■ Data extracts:
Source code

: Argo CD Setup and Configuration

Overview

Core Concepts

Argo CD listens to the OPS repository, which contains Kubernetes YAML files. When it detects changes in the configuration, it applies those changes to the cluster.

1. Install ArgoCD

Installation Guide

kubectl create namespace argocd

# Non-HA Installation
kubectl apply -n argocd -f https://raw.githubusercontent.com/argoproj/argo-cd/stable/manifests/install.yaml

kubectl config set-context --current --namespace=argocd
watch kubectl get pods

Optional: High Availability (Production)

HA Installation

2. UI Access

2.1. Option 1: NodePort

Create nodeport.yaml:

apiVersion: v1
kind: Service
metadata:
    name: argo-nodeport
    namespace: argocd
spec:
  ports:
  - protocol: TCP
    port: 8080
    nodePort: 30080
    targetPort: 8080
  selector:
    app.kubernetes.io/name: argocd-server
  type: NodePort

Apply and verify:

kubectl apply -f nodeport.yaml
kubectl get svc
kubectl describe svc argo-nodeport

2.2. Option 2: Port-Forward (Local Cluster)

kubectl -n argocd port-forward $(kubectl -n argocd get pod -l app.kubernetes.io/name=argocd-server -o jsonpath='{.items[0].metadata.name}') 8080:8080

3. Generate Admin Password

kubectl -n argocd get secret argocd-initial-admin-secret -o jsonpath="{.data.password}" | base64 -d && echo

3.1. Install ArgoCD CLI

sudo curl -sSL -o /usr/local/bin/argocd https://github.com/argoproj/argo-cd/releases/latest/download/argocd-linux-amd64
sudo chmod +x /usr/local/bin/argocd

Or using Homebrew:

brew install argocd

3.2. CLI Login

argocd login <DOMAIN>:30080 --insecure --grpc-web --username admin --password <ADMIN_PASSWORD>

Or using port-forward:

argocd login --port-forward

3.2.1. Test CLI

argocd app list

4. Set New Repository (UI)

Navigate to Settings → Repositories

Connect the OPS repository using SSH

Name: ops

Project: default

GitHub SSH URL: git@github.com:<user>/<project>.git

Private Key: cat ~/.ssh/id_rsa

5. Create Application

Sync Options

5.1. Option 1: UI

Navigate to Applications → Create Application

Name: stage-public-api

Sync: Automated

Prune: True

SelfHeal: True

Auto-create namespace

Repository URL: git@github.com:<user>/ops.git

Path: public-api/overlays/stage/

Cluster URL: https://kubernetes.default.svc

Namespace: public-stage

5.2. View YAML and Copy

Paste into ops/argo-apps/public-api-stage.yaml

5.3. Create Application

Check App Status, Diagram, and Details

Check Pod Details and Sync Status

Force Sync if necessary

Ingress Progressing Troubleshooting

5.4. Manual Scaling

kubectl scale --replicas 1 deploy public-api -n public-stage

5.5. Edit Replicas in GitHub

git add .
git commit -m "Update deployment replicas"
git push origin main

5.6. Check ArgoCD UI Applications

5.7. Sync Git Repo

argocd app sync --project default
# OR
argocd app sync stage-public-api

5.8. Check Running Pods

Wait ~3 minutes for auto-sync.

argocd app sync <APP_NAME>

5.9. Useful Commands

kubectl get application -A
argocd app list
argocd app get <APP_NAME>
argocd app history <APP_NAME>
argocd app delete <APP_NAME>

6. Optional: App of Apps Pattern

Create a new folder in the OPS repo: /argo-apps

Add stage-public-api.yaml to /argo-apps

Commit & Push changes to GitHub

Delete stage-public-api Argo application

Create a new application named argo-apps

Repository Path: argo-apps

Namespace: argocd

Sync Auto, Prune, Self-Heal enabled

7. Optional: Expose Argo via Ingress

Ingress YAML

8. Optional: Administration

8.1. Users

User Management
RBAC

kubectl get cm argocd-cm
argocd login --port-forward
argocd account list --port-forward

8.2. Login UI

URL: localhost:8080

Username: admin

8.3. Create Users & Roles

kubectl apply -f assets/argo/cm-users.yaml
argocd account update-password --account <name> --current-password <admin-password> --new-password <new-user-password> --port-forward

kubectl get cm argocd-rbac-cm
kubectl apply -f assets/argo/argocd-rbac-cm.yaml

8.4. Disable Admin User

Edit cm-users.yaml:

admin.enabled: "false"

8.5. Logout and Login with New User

■ Required action:
Could you output every entry above exactly as it stands?

■ Answer to the problem:
Source code

: Argo CD Setup and Configuration

Overview

Core Concepts

Argo CD listens to the OPS repository, which contains Kubernetes YAML files. When it detects changes in the configuration, it applies those changes to the cluster.

1. Install ArgoCD

Installation Guide

kubectl create namespace argocd

# Non-HA Installation
kubectl apply -n argocd -f https://raw.githubusercontent.com/argoproj/argo-cd/stable/manifests/install.yaml

kubectl config set-context --current --namespace=argocd
watch kubectl get pods

Optional: High Availability (Production)

HA Installation

2. UI Access

2.1. Option 1: NodePort

Create nodeport.yaml:

apiVersion: v1
kind: Service
metadata:
    name: argo-nodeport
    namespace: argocd
spec:
  ports:
  - protocol: TCP
    port: 8080
    nodePort: 30080
    targetPort: 8080
  selector:
    app.kubernetes.io/name: argocd-server
  type: NodePort

Apply and verify:

kubectl apply -f nodeport.yaml
kubectl get svc
kubectl describe svc argo-nodeport

2.2. Option 2: Port-Forward (Local Cluster)

kubectl -n argocd port-forward $(kubectl -n argocd get pod -l app.kubernetes.io/name=argocd-server -o jsonpath='{.items[0].metadata.name}') 8080:8080

3. Generate Admin Password

kubectl -n argocd get secret argocd-initial-admin-secret -o jsonpath="{.data.password}" | base64 -d && echo

3.1. Install ArgoCD CLI

sudo curl -sSL -o /usr/local/bin/argocd https://github.com/argoproj/argo-cd/releases/latest/download/argocd-linux-amd64
sudo chmod +x /usr/local/bin/argocd

Or using Homebrew:

brew install argocd

3.2. CLI Login

argocd login <DOMAIN>:30080 --insecure --grpc-web --username admin --password <ADMIN_PASSWORD>

Or using port-forward:

argocd login --port-forward

3.2.1. Test CLI

argocd app list

4. Set New Repository (UI)

Navigate to Settings → Repositories

Connect the OPS repository using SSH

Name: ops

Project: default

GitHub SSH URL: git@github.com:<user>/<project>.git

Private Key: cat ~/.ssh/id_rsa

5. Create Application

Sync Options

5.1. Option 1: UI

Navigate to Applications → Create Application

Name: stage-public-api

Sync: Automated

Prune: True

SelfHeal: True

Auto-create namespace

Repository URL: git@github.com:<user>/ops.git

Path: public-api/overlays/stage/

Cluster URL: https://kubernetes.default.svc

Namespace: public-stage

5.2. View YAML and Copy

Paste into ops/argo-apps/public-api-stage.yaml

5.3. Create Application

Check App Status, Diagram, and Details

Check Pod Details and Sync Status

Force Sync if necessary

Ingress Progressing Troubleshooting

5.4. Manual Scaling

kubectl scale --replicas 1 deploy public-api -n public-stage

5.5. Edit Replicas in GitHub

git add .
git commit -m "Update deployment replicas"
git push origin main

5.6. Check ArgoCD UI Applications

5.7. Sync Git Repo

argocd app sync --project default
# OR
argocd app sync stage-public-api

5.8. Check Running Pods

Wait ~3 minutes for auto-sync.

argocd app sync <APP_NAME>

5.9. Useful Commands

kubectl get application -A
argocd app list
argocd app get <APP_NAME>
argocd app history <APP_NAME>
argocd app delete <APP_NAME>

6. Optional: App of Apps Pattern

Create a new folder in the OPS repo: /argo-apps

Add stage-public-api.yaml to /argo-apps

Commit & Push changes to GitHub

Delete stage-public-api Argo application

Create a new application named argo-apps

Repository Path: argo-apps

Namespace: argocd

Sync Auto, Prune, Self-Heal enabled

7. Optional: Expose Argo via Ingress

Ingress YAML

8. Optional: Administration

8.1. Users

User Management
RBAC

kubectl get cm argocd-cm
argocd login --port-forward
argocd account list --port-forward

8.2. Login UI

URL: localhost:8080

Username: admin

8.3. Create Users & Roles

kubectl apply -f assets/argo/cm-users.yaml
argocd account update-password --account <name> --current-password <admin-password> --new-password <new-user-password> --port-forward

kubectl get cm argocd-rbac-cm
kubectl apply -f assets/argo/argocd-rbac-cm.yaml

8.4. Disable Admin User

Edit cm-users.yaml:

admin.enabled: "false"

8.5. Logout and Login with New User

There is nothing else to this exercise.